A herança emocional pode se refletir durante a infância e por décadas depois. Para Pedro Macedo, de 12 anos, a ansiedade começou a mostrar seus traços quando ele tinha 6. “Primeiro surgiram tiques nervosos e, na escola, um comportamento agressivo que não condizia com o temperamento dele”, conta a revisora de textos Silvia Balderama, que tem um cotidiano corrido administrando casa, família e vida profissional. Pedro fez terapia e os sintomas melhoraram. Em uma recaída, anos mais tarde, uma psicóloga traçou o diagnóstico: ansiedade. Com apoio profissional, Pedro ganhou consciência de sua dificuldade e, quando os sintomas reaparecem, basta um alerta da mãe para que ele se autodiscipline.

Na literatura sobre o assunto há uma menção interessante: os diversos padrões de comportamento ansioso eram colocados num mesmo balde e, misturados, eram chamados de neuroses. Hoje, quando chegam ao nível de patologia, ganham nomes específicos, tais como agorafobia e transtorno de ansiedade generalizada. Esse tipo de ansiedade “do mal” provoca reações físicas, como taquicardia, palidez e tremedeira, entre outras sensações para lá de desagradáveis. E também comportamentais: temer sair de casa, ir a um local fechado ou estar sempre inquieto, se movimentando permanentemente.

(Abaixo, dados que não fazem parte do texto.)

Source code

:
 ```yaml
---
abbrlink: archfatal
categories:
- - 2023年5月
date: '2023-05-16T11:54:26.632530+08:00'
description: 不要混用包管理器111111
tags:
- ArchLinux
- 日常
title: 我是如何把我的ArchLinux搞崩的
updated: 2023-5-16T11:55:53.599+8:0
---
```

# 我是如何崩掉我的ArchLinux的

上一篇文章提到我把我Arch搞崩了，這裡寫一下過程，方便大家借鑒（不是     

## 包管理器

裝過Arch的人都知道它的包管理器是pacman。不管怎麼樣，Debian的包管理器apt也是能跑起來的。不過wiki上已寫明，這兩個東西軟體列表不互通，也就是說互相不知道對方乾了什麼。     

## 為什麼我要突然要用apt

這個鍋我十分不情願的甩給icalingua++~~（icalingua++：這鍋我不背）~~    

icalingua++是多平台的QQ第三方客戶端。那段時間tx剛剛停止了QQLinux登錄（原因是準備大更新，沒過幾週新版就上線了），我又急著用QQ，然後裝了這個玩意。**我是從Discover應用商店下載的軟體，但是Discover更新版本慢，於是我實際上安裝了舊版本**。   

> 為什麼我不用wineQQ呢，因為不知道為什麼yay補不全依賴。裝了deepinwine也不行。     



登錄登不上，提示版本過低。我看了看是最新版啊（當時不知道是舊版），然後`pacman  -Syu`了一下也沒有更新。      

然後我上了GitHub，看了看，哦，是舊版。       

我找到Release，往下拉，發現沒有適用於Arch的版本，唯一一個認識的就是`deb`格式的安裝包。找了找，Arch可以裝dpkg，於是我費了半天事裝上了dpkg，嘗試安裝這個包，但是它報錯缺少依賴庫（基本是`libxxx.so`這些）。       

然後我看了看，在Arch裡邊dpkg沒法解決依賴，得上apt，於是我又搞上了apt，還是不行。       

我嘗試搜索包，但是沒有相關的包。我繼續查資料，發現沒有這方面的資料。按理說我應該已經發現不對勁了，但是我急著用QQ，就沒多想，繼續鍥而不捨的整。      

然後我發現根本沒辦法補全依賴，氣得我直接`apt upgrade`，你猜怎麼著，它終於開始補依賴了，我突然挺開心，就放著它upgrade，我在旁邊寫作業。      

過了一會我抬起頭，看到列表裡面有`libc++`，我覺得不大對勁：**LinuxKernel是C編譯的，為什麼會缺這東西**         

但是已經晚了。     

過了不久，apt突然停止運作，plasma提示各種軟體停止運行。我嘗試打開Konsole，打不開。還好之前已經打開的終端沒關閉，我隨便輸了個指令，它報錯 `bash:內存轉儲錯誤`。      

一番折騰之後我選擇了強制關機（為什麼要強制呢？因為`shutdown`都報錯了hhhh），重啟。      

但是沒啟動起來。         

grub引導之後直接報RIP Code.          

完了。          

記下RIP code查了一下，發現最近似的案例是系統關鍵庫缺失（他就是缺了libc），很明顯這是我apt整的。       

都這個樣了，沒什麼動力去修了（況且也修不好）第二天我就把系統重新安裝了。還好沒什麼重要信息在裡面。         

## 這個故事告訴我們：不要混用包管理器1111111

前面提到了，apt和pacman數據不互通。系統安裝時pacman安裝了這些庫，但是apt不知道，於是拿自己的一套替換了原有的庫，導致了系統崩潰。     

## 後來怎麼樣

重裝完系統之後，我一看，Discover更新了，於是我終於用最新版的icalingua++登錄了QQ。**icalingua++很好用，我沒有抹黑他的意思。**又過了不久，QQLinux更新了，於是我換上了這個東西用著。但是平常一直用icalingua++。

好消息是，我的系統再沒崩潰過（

Kelvis Rogério Germano, por exemplo, cansou de ouvir broncas de ex-namoradas por causa das “pernas inquietas”, aquele movimento quase incontrolável de algumas pessoas que, quando estão sentadas, ficam na ponta do pé martelando o nada com o calcanhar. “A ansiedade atrapalha muito a vida cotidiana não apenas pelas repercussões físicas. Emocionalmente é muito desgastante, é como se o presente não existisse e você passasse o tempo todo vivendo na expectativa do que vai acontecer, do que os outros vão pensar”, afirma Kelvis, professor de História de uma escola pública em Americana (SP).

Dores e medos

Quando a falta de concentração mantém a pessoa muito fora da realidade, ou ela se comporta excessivamente em função do que pode acontecer, e não do que está acontecendo, é possível que já esteja na hora de recorrer à ajuda profissional – um terapeuta, um psiquiatra, ou ambos. Pesquisas mostram que cerca de 25% da população mundial sofre de algum tipo de transtorno de ansiedade. “Para cada diagnóstico estuda-se se só a terapia ajudará o paciente ou se há necessidade de utilizar algum medicamento. Em alguns casos, a pessoa precisa apenas do medicamento”, afirma o psiquiatra Tito Paes de Barros Neto.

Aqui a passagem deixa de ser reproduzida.